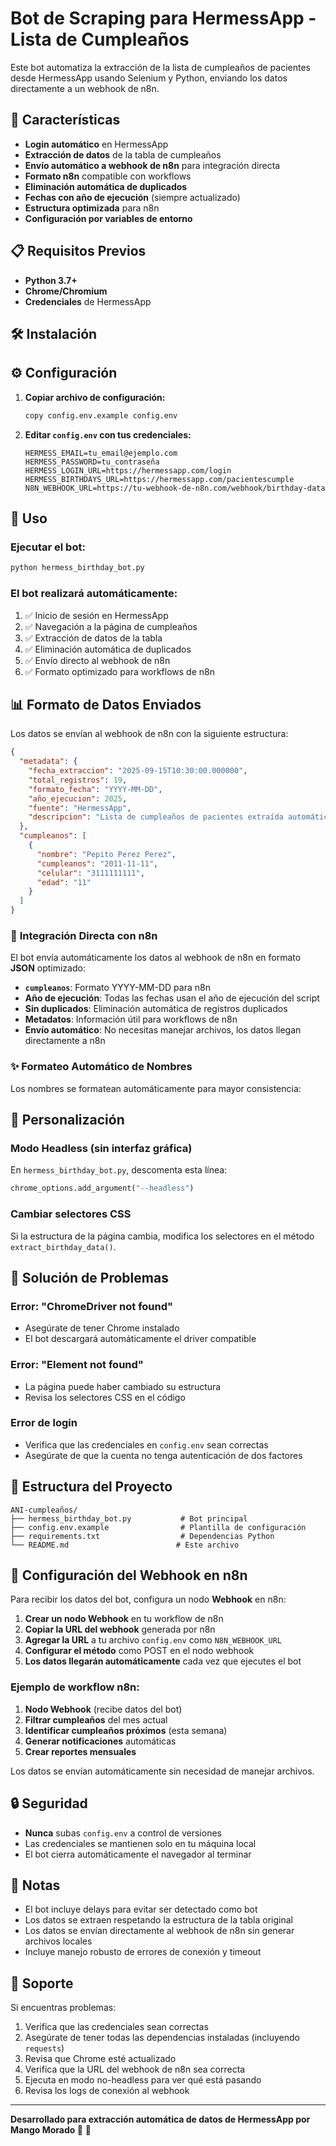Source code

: # Bot de Scraping para HermessApp - Lista de Cumpleaños

Este bot automatiza la extracción de la lista de cumpleaños de pacientes desde HermessApp usando Selenium y Python, enviando los datos directamente a un webhook de n8n.

## 🚀 Características

- **Login automático** en HermessApp
- **Extracción de datos** de la tabla de cumpleaños
- **Envío automático a webhook de n8n** para integración directa
- **Formato n8n** compatible con workflows
- **Eliminación automática de duplicados**
- **Fechas con año de ejecución** (siempre actualizado)
- **Estructura optimizada** para n8n
- **Configuración por variables de entorno**

## 📋 Requisitos Previos

- **Python 3.7+**
- **Chrome/Chromium**
- **Credenciales** de HermessApp

## 🛠️ Instalación


## ⚙️ Configuración

1. **Copiar archivo de configuración:**
   ```bash
   copy config.env.example config.env
   ```

2. **Editar `config.env` con tus credenciales:**
   ```env
   HERMESS_EMAIL=tu_email@ejemplo.com
   HERMESS_PASSWORD=tu_contraseña
   HERMESS_LOGIN_URL=https://hermessapp.com/login
   HERMESS_BIRTHDAYS_URL=https://hermessapp.com/pacientescumple
   N8N_WEBHOOK_URL=https://tu-webhook-de-n8n.com/webhook/birthday-data
   ```

## 🚀 Uso

### Ejecutar el bot:
```bash
python hermess_birthday_bot.py
```

### El bot realizará automáticamente:
1. ✅ Inicio de sesión en HermessApp
2. ✅ Navegación a la página de cumpleaños
3. ✅ Extracción de datos de la tabla
4. ✅ Eliminación automática de duplicados
5. ✅ Envío directo al webhook de n8n
6. ✅ Formato optimizado para workflows de n8n

## 📊 Formato de Datos Enviados

Los datos se envían al webhook de n8n con la siguiente estructura:

```json
{
  "metadata": {
    "fecha_extraccion": "2025-09-15T10:30:00.000000",
    "total_registros": 19,
    "formato_fecha": "YYYY-MM-DD",
    "año_ejecucion": 2025,
    "fuente": "HermessApp",
    "descripcion": "Lista de cumpleaños de pacientes extraída automáticamente"
  },
  "cumpleanos": [
    {
      "nombre": "Pepito Perez Perez",
      "cumpleanos": "2011-11-11",
      "celular": "3111111111",
      "edad": "11"
    }
  ]
}
```

### 🔄 **Integración Directa con n8n**

El bot envía automáticamente los datos al webhook de n8n en formato **JSON** optimizado:

- **`cumpleanos`**: Formato YYYY-MM-DD para n8n
- **Año de ejecución**: Todas las fechas usan el año de ejecución del script
- **Sin duplicados**: Eliminación automática de registros duplicados
- **Metadatos**: Información útil para workflows de n8n
- **Envío automático**: No necesitas manejar archivos, los datos llegan directamente a n8n

### ✨ **Formateo Automático de Nombres**

Los nombres se formatean automáticamente para mayor consistencia:

## 🔧 Personalización

### Modo Headless (sin interfaz gráfica)
En `hermess_birthday_bot.py`, descomenta esta línea:
```python
chrome_options.add_argument("--headless")
```

### Cambiar selectores CSS
Si la estructura de la página cambia, modifica los selectores en el método `extract_birthday_data()`.

## 🐛 Solución de Problemas

### Error: "ChromeDriver not found"
- Asegúrate de tener Chrome instalado
- El bot descargará automáticamente el driver compatible

### Error: "Element not found"
- La página puede haber cambiado su estructura
- Revisa los selectores CSS en el código

### Error de login
- Verifica que las credenciales en `config.env` sean correctas
- Asegúrate de que la cuenta no tenga autenticación de dos factores

## 📁 Estructura del Proyecto

```
ANI-cumpleaños/
├── hermess_birthday_bot.py           # Bot principal
├── config.env.example                # Plantilla de configuración
├── requirements.txt                  # Dependencias Python
└── README.md                        # Este archivo
```

## 🎯 **Configuración del Webhook en n8n**

Para recibir los datos del bot, configura un nodo **Webhook** en n8n:

1. **Crear un nodo Webhook** en tu workflow de n8n
2. **Copiar la URL del webhook** generada por n8n
3. **Agregar la URL** a tu archivo `config.env` como `N8N_WEBHOOK_URL`
4. **Configurar el método** como POST en el nodo webhook
5. **Los datos llegarán automáticamente** cada vez que ejecutes el bot

### Ejemplo de workflow n8n:
1. **Nodo Webhook** (recibe datos del bot)
2. **Filtrar cumpleaños** del mes actual
3. **Identificar cumpleaños próximos** (esta semana)
4. **Generar notificaciones** automáticas
5. **Crear reportes mensuales**

Los datos se envían automáticamente sin necesidad de manejar archivos.

## 🔒 Seguridad

- **Nunca** subas `config.env` a control de versiones
- Las credenciales se mantienen solo en tu máquina local
- El bot cierra automáticamente el navegador al terminar

## 📝 Notas

- El bot incluye delays para evitar ser detectado como bot
- Los datos se extraen respetando la estructura de la tabla original
- Los datos se envían directamente al webhook de n8n sin generar archivos locales
- Incluye manejo robusto de errores de conexión y timeout

## 🤝 Soporte

Si encuentras problemas:
1. Verifica que las credenciales sean correctas
2. Asegúrate de tener todas las dependencias instaladas (incluyendo `requests`)
3. Revisa que Chrome esté actualizado
4. Verifica que la URL del webhook de n8n sea correcta
5. Ejecuta en modo no-headless para ver qué está pasando
6. Revisa los logs de conexión al webhook

---

**Desarrollado para extracción automática de datos de HermessApp por Mango Morado 💜** 🎂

■ To do
Omit the pictures, then print the rest of the listing above exactly.

■ Solution for this task
Source code

: # Bot de Scraping para HermessApp - Lista de Cumpleaños

Este bot automatiza la extracción de la lista de cumpleaños de pacientes desde HermessApp usando Selenium y Python, enviando los datos directamente a un webhook de n8n.

## 🚀 Características

- **Login automático** en HermessApp
- **Extracción de datos** de la tabla de cumpleaños
- **Envío automático a webhook de n8n** para integración directa
- **Formato n8n** compatible con workflows
- **Eliminación automática de duplicados**
- **Fechas con año de ejecución** (siempre actualizado)
- **Estructura optimizada** para n8n
- **Configuración por variables de entorno**

## 📋 Requisitos Previos

- **Python 3.7+**
- **Chrome/Chromium**
- **Credenciales** de HermessApp

## 🛠️ Instalación


## ⚙️ Configuración

1. **Copiar archivo de configuración:**
   ```bash
   copy config.env.example config.env
   ```

2. **Editar `config.env` con tus credenciales:**
   ```env
   HERMESS_EMAIL=tu_email@ejemplo.com
   HERMESS_PASSWORD=tu_contraseña
   HERMESS_LOGIN_URL=https://hermessapp.com/login
   HERMESS_BIRTHDAYS_URL=https://hermessapp.com/pacientescumple
   N8N_WEBHOOK_URL=https://tu-webhook-de-n8n.com/webhook/birthday-data
   ```

## 🚀 Uso

### Ejecutar el bot:
```bash
python hermess_birthday_bot.py
```

### El bot realizará automáticamente:
1. ✅ Inicio de sesión en HermessApp
2. ✅ Navegación a la página de cumpleaños
3. ✅ Extracción de datos de la tabla
4. ✅ Eliminación automática de duplicados
5. ✅ Envío directo al webhook de n8n
6. ✅ Formato optimizado para workflows de n8n

## 📊 Formato de Datos Enviados

Los datos se envían al webhook de n8n con la siguiente estructura:

```json
{
  "metadata": {
    "fecha_extraccion": "2025-09-15T10:30:00.000000",
    "total_registros": 19,
    "formato_fecha": "YYYY-MM-DD",
    "año_ejecucion": 2025,
    "fuente": "HermessApp",
    "descripcion": "Lista de cumpleaños de pacientes extraída automáticamente"
  },
  "cumpleanos": [
    {
      "nombre": "Pepito Perez Perez",
      "cumpleanos": "2011-11-11",
      "celular": "3111111111",
      "edad": "11"
    }
  ]
}
```

### 🔄 **Integración Directa con n8n**

El bot envía automáticamente los datos al webhook de n8n en formato **JSON** optimizado:

- **`cumpleanos`**: Formato YYYY-MM-DD para n8n
- **Año de ejecución**: Todas las fechas usan el año de ejecución del script
- **Sin duplicados**: Eliminación automática de registros duplicados
- **Metadatos**: Información útil para workflows de n8n
- **Envío automático**: No necesitas manejar archivos, los datos llegan directamente a n8n

### ✨ **Formateo Automático de Nombres**

Los nombres se formatean automáticamente para mayor consistencia:

## 🔧 Personalización

### Modo Headless (sin interfaz gráfica)
En `hermess_birthday_bot.py`, descomenta esta línea:
```python
chrome_options.add_argument("--headless")
```

### Cambiar selectores CSS
Si la estructura de la página cambia, modifica los selectores en el método `extract_birthday_data()`.

## 🐛 Solución de Problemas

### Error: "ChromeDriver not found"
- Asegúrate de tener Chrome instalado
- El bot descargará automáticamente el driver compatible

### Error: "Element not found"
- La página puede haber cambiado su estructura
- Revisa los selectores CSS en el código

### Error de login
- Verifica que las credenciales en `config.env` sean correctas
- Asegúrate de que la cuenta no tenga autenticación de dos factores

## 📁 Estructura del Proyecto

```
ANI-cumpleaños/
├── hermess_birthday_bot.py           # Bot principal
├── config.env.example                # Plantilla de configuración
├── requirements.txt                  # Dependencias Python
└── README.md                        # Este archivo
```

## 🎯 **Configuración del Webhook en n8n**

Para recibir los datos del bot, configura un nodo **Webhook** en n8n:

1. **Crear un nodo Webhook** en tu workflow de n8n
2. **Copiar la URL del webhook** generada por n8n
3. **Agregar la URL** a tu archivo `config.env` como `N8N_WEBHOOK_URL`
4. **Configurar el método** como POST en el nodo webhook
5. **Los datos llegarán automáticamente** cada vez que ejecutes el bot

### Ejemplo de workflow n8n:
1. **Nodo Webhook** (recibe datos del bot)
2. **Filtrar cumpleaños** del mes actual
3. **Identificar cumpleaños próximos** (esta semana)
4. **Generar notificaciones** automáticas
5. **Crear reportes mensuales**

Los datos se envían automáticamente sin necesidad de manejar archivos.

## 🔒 Seguridad

- **Nunca** subas `config.env` a control de versiones
- Las credenciales se mantienen solo en tu máquina local
- El bot cierra automáticamente el navegador al terminar

## 📝 Notas

- El bot incluye delays para evitar ser detectado como bot
- Los datos se extraen respetando la estructura de la tabla original
- Los datos se envían directamente al webhook de n8n sin generar archivos locales
- Incluye manejo robusto de errores de conexión y timeout

## 🤝 Soporte

Si encuentras problemas:
1. Verifica que las credenciales sean correctas
2. Asegúrate de tener todas las dependencias instaladas (incluyendo `requests`)
3. Revisa que Chrome esté actualizado
4. Verifica que la URL del webhook de n8n sea correcta
5. Ejecuta en modo no-headless para ver qué está pasando
6. Revisa los logs de conexión al webhook

---

**Desarrollado para extracción automática de datos de HermessApp por Mango Morado 💜** 🎂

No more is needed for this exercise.